Montpeleón frowned.  “Schumann blackmailed you?”

“Basically.  He used my Kedethian heritage against me, pitting my core beliefs against the lives of my wife and children.  Since I adhere to the Decree, I was made a pawn in the machinations of the Nephreqin, of which Schumann was an integral part.  Of course, I didn’t know that then, and he played his hand very well.  He said the Decree took precedence over my notions of justice.  He said, and I quote: ‘Get with the program or get out of the way.’  I either had to submit to the Nephreqin’s version of the Decree, which would save my family, or I had to hold true to my sense of justice, which would have sacrificed everything else I held dear.”

“That’s a tough spot.”

“So, you see why it mocks me to hear you say people count on me for justice.”
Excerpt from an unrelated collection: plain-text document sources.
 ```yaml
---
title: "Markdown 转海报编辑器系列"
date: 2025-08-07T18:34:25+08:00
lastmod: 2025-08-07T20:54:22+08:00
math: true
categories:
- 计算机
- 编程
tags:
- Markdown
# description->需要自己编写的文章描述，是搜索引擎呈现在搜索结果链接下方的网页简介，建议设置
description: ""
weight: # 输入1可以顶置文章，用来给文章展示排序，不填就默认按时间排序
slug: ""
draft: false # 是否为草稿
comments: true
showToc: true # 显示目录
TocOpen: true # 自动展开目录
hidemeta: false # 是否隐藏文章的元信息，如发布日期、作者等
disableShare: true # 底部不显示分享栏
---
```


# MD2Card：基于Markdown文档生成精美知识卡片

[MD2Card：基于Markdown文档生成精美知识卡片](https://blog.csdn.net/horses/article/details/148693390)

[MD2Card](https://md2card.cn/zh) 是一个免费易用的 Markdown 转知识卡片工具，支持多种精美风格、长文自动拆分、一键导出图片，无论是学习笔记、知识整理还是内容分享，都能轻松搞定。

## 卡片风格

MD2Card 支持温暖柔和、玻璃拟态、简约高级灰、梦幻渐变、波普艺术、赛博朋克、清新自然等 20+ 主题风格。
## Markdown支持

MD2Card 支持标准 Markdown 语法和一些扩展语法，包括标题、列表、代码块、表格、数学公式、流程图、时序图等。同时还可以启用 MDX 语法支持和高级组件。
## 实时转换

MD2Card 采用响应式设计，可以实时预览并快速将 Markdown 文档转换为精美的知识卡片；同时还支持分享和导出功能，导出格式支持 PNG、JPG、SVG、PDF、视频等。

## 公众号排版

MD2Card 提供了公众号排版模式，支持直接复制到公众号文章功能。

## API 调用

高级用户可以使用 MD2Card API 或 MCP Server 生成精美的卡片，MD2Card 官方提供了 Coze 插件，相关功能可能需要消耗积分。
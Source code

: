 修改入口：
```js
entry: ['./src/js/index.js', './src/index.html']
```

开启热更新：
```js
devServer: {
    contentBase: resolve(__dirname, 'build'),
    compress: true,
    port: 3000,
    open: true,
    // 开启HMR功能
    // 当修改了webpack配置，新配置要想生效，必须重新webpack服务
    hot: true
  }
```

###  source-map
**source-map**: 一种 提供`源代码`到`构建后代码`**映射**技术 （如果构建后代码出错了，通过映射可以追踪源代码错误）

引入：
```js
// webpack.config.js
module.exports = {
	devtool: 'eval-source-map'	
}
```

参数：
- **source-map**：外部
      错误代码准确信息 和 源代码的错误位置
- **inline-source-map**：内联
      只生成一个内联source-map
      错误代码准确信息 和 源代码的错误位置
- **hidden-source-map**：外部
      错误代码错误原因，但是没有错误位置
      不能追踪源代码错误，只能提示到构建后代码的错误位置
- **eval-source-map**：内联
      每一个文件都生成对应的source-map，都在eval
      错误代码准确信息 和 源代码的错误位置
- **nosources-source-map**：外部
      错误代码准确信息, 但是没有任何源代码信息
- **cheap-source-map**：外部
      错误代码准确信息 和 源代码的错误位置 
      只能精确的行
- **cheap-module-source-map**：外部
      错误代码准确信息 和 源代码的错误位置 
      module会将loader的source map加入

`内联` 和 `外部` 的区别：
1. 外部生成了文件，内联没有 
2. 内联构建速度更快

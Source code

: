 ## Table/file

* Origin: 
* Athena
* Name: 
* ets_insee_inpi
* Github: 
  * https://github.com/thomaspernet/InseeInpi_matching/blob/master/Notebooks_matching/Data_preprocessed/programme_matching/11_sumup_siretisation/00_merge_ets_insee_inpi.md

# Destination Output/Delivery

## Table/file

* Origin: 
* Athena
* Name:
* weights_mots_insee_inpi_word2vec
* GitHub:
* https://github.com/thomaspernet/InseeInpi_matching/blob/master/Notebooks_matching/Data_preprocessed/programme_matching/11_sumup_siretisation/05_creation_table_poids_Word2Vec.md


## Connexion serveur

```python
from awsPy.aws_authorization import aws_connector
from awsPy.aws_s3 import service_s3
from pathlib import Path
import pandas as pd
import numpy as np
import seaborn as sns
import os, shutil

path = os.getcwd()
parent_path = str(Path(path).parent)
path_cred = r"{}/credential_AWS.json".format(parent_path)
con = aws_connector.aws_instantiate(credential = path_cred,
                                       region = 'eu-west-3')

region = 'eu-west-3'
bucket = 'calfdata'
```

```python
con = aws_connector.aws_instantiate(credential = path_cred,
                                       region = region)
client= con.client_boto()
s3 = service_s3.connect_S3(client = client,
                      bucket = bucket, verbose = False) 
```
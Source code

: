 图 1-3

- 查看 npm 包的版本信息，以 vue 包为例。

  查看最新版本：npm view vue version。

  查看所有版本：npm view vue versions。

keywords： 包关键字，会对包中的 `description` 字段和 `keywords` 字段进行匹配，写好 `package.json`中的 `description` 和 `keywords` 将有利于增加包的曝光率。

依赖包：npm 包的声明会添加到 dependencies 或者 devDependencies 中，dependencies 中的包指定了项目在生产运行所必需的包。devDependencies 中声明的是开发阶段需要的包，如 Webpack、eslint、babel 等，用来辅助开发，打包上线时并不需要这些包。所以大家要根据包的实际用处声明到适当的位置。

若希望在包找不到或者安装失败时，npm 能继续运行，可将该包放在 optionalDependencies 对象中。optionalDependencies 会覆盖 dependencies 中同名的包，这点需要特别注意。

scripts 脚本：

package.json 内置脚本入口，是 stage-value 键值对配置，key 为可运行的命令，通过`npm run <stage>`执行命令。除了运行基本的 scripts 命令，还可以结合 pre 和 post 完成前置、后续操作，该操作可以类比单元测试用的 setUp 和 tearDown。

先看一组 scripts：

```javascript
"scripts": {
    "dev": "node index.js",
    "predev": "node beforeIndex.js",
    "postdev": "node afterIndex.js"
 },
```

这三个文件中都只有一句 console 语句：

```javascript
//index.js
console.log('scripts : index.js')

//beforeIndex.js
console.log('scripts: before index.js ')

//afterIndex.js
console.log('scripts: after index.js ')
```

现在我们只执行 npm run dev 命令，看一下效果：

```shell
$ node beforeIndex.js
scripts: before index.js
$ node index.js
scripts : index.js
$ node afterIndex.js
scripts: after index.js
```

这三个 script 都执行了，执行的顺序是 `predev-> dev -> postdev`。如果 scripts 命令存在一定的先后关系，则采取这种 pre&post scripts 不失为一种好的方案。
For a moment, Montpeleón sat silently staring at the pot-bellied stove.  “You realize this admission makes you complicit in the assassination attempt on the Duke…”

Hunt blanched.  “I didn’t know Schumann was aligned with the Nephreqin!  I actively resisted him!  At the time, I thought he was in league with an ascetic named Master Bray—I couldn’t have known they were the same person.  And when I learned of Bray’s plans to kill off the Company of Dragonslayers, I altered those plans and doubled the standing guard.  I—”

“You don’t have to confess all this to me.  I am not Baskin, your Defender.  Maybe it feels good to get this off your chest, but you’re really digging yourself a huge hole here.  I’ve just heard you say you sold out your country to save your wife, you aided the duke’s assassin, and you altered the hit list of a hired killer so he would slay the Dragonslayers in the castle instead of their homes.”

“Wait…” Hunt’s voice faltered.  “I didn’t say all that.”

“No, those weren’t your exact words, but we’ve been engaged in a months-long investigation, so excuse me if I filled in some of the gaps you failed to provide.  I take it I’m not that far off?”

Hunt’s mind reeled.  “But…I didn’t want them killed!”

“Why not burn the hit list?  Or submit it to the Council?  Why not expose Schumann as soon as you learned of his involvement?”

“I was afraid.  My family was at stake.  I was being watched then, too, and I believed if I foiled their plans completely, I would end up dead.”

Montpeleón raised an accusing eyebrow.  “So…you sold out your country to save yourself.”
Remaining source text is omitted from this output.